■ **What you should do**
The word "reimplementation" may appear in the records below. Report how many lines contain it, and write nothing besides the number.

── Material for the task ──

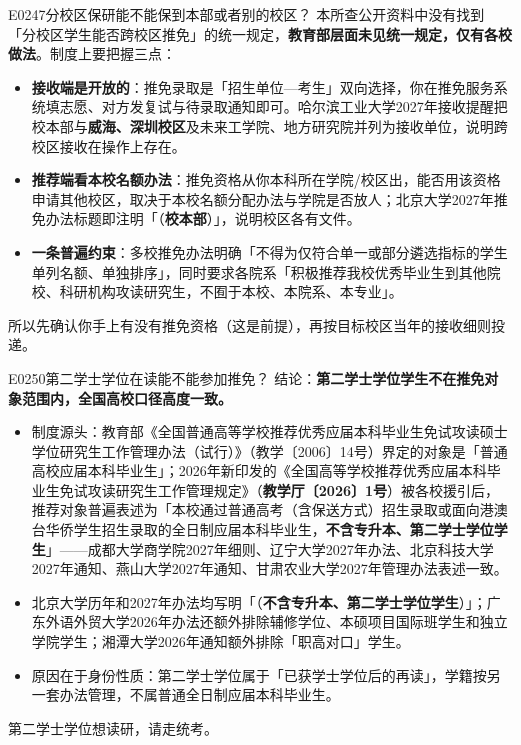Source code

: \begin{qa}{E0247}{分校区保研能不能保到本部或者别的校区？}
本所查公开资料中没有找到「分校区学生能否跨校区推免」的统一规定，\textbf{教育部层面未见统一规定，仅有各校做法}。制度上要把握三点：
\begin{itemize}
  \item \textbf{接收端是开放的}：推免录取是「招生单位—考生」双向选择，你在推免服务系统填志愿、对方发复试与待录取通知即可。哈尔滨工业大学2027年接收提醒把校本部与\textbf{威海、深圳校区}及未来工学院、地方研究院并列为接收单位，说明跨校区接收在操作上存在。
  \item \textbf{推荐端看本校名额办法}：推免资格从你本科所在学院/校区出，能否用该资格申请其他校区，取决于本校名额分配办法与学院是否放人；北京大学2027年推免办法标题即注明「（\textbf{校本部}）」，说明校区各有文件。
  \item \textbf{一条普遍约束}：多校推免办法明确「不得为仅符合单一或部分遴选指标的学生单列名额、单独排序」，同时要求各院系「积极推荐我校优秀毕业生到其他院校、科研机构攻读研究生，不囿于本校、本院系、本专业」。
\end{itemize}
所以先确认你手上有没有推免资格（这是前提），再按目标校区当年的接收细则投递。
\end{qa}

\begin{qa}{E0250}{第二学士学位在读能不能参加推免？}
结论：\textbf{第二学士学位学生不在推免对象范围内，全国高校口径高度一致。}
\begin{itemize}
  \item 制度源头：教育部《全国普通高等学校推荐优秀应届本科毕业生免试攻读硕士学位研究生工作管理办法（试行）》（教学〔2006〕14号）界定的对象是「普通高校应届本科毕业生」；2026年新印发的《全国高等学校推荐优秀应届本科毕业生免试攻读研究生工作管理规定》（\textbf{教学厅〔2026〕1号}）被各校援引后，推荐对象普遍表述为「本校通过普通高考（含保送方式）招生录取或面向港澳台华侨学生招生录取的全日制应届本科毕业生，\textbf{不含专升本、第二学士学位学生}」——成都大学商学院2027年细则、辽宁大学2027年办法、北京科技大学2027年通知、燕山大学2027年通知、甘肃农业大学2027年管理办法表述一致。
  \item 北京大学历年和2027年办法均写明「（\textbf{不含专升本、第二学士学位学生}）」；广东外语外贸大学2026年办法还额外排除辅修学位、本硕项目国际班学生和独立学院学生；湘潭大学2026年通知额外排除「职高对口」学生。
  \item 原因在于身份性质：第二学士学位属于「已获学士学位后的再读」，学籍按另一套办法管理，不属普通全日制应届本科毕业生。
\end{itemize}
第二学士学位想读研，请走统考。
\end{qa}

───
── Material for the task ──

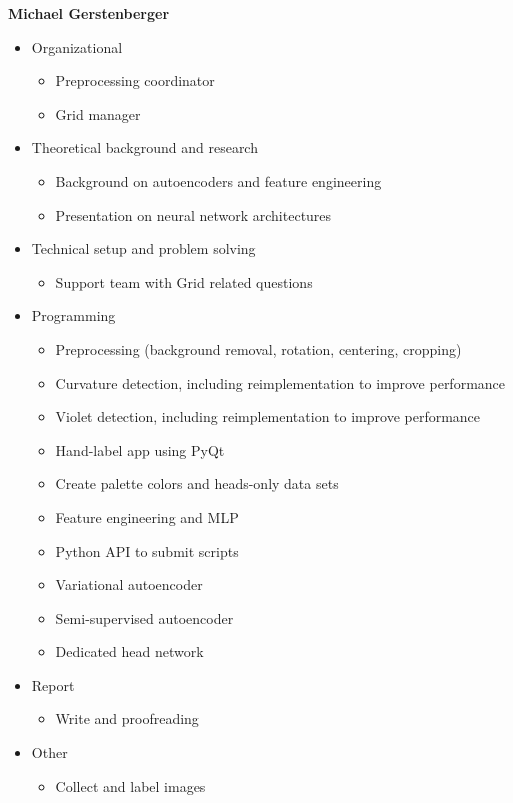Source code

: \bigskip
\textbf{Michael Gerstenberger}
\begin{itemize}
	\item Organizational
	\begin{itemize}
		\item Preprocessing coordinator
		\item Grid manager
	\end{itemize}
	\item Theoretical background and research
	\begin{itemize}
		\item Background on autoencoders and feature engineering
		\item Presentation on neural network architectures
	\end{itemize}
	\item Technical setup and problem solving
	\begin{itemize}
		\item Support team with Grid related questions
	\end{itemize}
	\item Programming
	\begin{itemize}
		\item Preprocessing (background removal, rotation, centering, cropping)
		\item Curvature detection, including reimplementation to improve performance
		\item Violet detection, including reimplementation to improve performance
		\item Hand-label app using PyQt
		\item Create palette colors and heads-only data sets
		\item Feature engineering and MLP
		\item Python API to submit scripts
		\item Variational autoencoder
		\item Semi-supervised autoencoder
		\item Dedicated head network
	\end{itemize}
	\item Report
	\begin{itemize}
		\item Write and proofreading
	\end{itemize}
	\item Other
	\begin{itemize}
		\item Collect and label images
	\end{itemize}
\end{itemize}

───

■ **Response box**
2